Representatives of the motion picture association appeared before the Standing Committee on Industry, Science and Technology this week as part of the copyright review and called on the government to ensure the law permits site blocking and search result de-indexing rules to address piracy concerns. The representatives, who acknowledged under questioning from Liberal MP David Graham that the Motion Picture Association of America (MPAA) and Motion Picture Association Canada (MPAC) are the same organization, also argued to increased liability for Internet intermediaries.
The MPAA/MPAC called for the following reform:
allow rights holders to obtain injunctive relief against online intermediary service providers. Internet intermediaries that facilitate access to illegal content are best-placed to reduce the harm caused by online piracy. This principle has been long recognized throughout Europe where Article 8.3 of the EU copyright directive has provided the foundation for copyright owners to obtain injunctive relief against intermediaries whose services are used by third-parties to infringe copyright. Building upon precedents that already exist in Canada in the physical world the act should be amended to expressly allow copyright owners to obtain injunctions, including site-blocking and de-indexing orders, against intermediaries whose services are used to infringe copyright.
Article 8.3 of the EU Copyright directive states:
Member States shall ensure that rightholders are in a position to apply for an injunction against intermediaries whose services are used by a third party to infringe a copyright or related right.
Lobbying for an explicit site blocking and de-indexing injunction provision is presumably designed as a back-up to the site blocking proposal currently before the CRTC. Yet the reality is that Canadian law already provides for injunctive relief in appropriate circumstances with the Supreme Court of Canada’s Equustek decision one of the more recent manifestations of courts issuing orders to non-parties in support of intellectual property rights. Indeed, the MPAA/MPAC’s global association intervened in that case, where it argued:
Canadian courts have equitable jurisdiction to grant ancillary orders against non-parties to give effect to existing orders. This authority is not new, and it is not limited to persons interacting face-to-face or businesses operating in bricks-and-mortar shops. This authority also applies to the internet, provided that the court has jurisdiction in respect of the relevant parties…Canadian courts have jurisdiction to grant equitable relief to enforce orders concerning unlawful activity online, including by enlisting intermediaries’ assistance to curtail wrongdoers’ attempts to circumvent the rule of law.
In other words, the MPAA/MPAC has previously argued before the Supreme Court that Canadian courts already have the power to issue injunctions that could include site blocking or site de-indexing.

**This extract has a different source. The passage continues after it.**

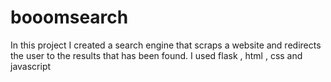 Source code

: # booomsearch
In this project I created a search engine that scraps a website and redirects the user to the results that has been found.
I used flask , html , css and javascript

There is no guarantee that courts will issue such an injunction – courts around the world have consistently identified the challenge of balancing protection of intellectual property rights with the implications of site blocking on freedom of expression – but a comprehensive, impartial court review with full due process is precisely what should be required before the power of the law is used to block access to content on the Internet or require the removal of search results. That is one reason the Bell coalition site blocking proposal is so problematic and why the movie industry’s latest call for additional site blocking injunction rules in the Copyright Act are, by its own admission, unnecessary.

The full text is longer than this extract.